Exercite-se: estudos comprovam que atividade física contribui para melhorar do aprendizado e da memória

Obesidade, hipertensão, diabetes e colesterol alto prejudicam as funções cerebrais

 

Você pode ter Comprometimento Cognitivo Leve e nem sabe disso

 

Só 10% dos casos de perda de memória vão evoluir para demência ou Alzheimer

 

Você sabe o que é CCL? É a sigla médica usada para Comprometimento Cognitivo Leve, um indício de problemas relacionados à memória. Sabedor que as queixas nos dias de hoje são tanto de pacientes da terceira idade, como de jovens, o psiquiatra Fabio Armentano debruça-se em estudos sobre o Grupo de Psicogeriatria do AME – Ambulatório Médico de Especialidades da Secretaria de Estado da Saúde de São Paulo.

 

“Quando o paciente se queixa, nós fazemos uma investigação completa, que inclui avaliação médica e testes, além da realização de exames laboratoriais e de neuroimagem, como tomografia ou ressonância magnética. O CCL tem um série de causas possíveis, desde a depressão, a ansiedade, o efeito de medicações para o sono, até problemas clínicos como o hipotireoidismo, a deficiência de vitaminas e a diabetes aumentada”, afirma Armentano.

 

Sem prejuízos

 

Pacientes de CCL apresentam alterações na memória, falta de atenção ou perda de capacidade de orientação. A diferença é que essas alterações não causam prejuízos para o decorrer do dia a dia da pessoa. E por isso, muitos negligenciam e não dão importância ao fato. Mas quando os esquecimentos são frequentes e prejudicam o dia a dia deve-se sim, procurar um médico independente da idade.

 

Sem medicamento

 

Já ocorreu com a maioria das pessoas o que foi fazer ao entrar na cozinha, por exemplo, mas normalmente recordamos depois de passado algum tempo. Quando essas falhas acontecem sempre ou de forma a atrapalhar, está na hora de procurar atendimento”, explica o psiquiatra.

 

Por outro lado, as pessoas não devem se alarmar com isso. Segundo o médico, apenas uma parcela de portadores de CCL – só cerca de 10% piorará e evoluirá para um quadro de demência, como a doença de Alzheimer. A maioria ficará estabilizada e outros podem até melhorar.

 

O tratamento no entanto não é medicamentoso.
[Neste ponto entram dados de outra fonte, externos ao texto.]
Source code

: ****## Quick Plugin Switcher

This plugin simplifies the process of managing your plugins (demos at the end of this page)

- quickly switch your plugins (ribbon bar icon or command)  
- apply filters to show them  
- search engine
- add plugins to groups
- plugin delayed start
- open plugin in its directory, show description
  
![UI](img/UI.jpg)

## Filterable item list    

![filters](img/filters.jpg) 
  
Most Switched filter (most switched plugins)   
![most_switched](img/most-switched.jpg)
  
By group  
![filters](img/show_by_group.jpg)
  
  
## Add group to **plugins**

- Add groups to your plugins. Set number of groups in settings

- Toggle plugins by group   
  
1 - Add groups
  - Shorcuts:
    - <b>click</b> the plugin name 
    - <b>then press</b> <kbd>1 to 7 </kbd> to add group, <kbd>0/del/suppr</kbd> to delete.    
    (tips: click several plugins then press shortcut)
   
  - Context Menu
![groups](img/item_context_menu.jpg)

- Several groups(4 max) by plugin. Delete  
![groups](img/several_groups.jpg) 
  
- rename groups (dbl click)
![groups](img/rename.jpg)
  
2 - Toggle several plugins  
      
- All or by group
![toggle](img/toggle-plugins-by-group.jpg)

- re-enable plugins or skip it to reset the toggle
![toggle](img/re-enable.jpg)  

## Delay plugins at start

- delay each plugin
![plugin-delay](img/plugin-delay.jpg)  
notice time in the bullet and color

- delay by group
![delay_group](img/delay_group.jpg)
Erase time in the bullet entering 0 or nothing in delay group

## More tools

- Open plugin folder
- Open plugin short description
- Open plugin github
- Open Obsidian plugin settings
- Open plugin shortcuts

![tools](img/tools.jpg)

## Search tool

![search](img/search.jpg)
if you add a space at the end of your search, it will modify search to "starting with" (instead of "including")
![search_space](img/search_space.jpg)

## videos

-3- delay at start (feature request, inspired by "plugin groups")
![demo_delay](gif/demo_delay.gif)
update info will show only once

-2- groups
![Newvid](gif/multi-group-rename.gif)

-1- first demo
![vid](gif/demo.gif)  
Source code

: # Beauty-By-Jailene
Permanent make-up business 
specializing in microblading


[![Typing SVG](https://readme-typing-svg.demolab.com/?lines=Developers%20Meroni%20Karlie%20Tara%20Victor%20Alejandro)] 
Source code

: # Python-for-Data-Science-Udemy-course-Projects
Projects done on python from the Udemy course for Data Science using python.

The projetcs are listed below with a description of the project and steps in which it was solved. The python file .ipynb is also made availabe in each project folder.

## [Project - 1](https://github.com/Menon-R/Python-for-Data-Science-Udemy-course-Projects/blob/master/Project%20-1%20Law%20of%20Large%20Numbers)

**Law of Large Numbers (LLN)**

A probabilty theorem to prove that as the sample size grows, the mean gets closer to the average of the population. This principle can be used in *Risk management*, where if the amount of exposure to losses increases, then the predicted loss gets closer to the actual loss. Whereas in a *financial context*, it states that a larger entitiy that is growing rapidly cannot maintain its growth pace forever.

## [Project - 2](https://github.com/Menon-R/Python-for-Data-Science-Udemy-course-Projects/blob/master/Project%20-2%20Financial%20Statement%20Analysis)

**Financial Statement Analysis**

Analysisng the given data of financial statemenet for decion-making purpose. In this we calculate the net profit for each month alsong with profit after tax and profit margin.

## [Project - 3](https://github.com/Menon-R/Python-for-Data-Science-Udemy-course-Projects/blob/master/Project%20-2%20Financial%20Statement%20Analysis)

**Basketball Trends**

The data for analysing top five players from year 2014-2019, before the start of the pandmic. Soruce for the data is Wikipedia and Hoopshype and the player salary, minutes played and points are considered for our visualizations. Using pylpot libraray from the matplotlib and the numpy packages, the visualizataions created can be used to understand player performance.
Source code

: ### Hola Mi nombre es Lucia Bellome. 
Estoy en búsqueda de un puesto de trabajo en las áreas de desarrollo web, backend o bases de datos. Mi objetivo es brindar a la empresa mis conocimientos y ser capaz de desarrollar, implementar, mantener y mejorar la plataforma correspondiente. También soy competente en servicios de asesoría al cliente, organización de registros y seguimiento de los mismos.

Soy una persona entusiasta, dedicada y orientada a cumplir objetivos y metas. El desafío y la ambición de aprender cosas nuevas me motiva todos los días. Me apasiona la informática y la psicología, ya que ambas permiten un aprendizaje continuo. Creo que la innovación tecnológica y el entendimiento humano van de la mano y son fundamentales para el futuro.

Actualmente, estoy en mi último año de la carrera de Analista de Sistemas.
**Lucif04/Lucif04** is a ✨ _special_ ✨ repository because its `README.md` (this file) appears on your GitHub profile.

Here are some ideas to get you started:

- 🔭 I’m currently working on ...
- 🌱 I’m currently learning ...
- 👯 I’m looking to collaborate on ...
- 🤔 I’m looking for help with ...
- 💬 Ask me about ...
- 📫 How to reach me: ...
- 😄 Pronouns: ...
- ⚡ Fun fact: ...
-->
Até porque não existe medicamento específico para o CCL. O que existem são medidas práticas com acompanhamento multidisciplinar, envolvendo psicologia, terapia ocupacional, psiquiatria e até educação física.

 

Treine o foco e diferencie distração de amnésia

 

Exercite sua memória o que vai bem além de preencher palavras-cruzadas. Ouça música, escreva. Ao ler um livro, jornal, assistir televisão faça comentários, compartilhe informações, escreva anotações sobre o que leu ou assistiu. Conte o enredo de filmes para os outros, ou para si mesmo. 

 

Treine sua capacidade de foco concentrando-se no que realiza. Muitas vezes o que se pensa que é falta de memória é dificuldade de se manter concentrado. Isso ocorre cada vez mais nos tempos atuais, em que temos que dar conta de diversas atividades ao mesmo tempo. Lembre-se: não é possível memorizar aquilo em que não se pode prestar atenção. Pessoas na faixa de 30 ou 40 anos, tem que aumentar sua concentração, realizar uma tarefa de cada vez.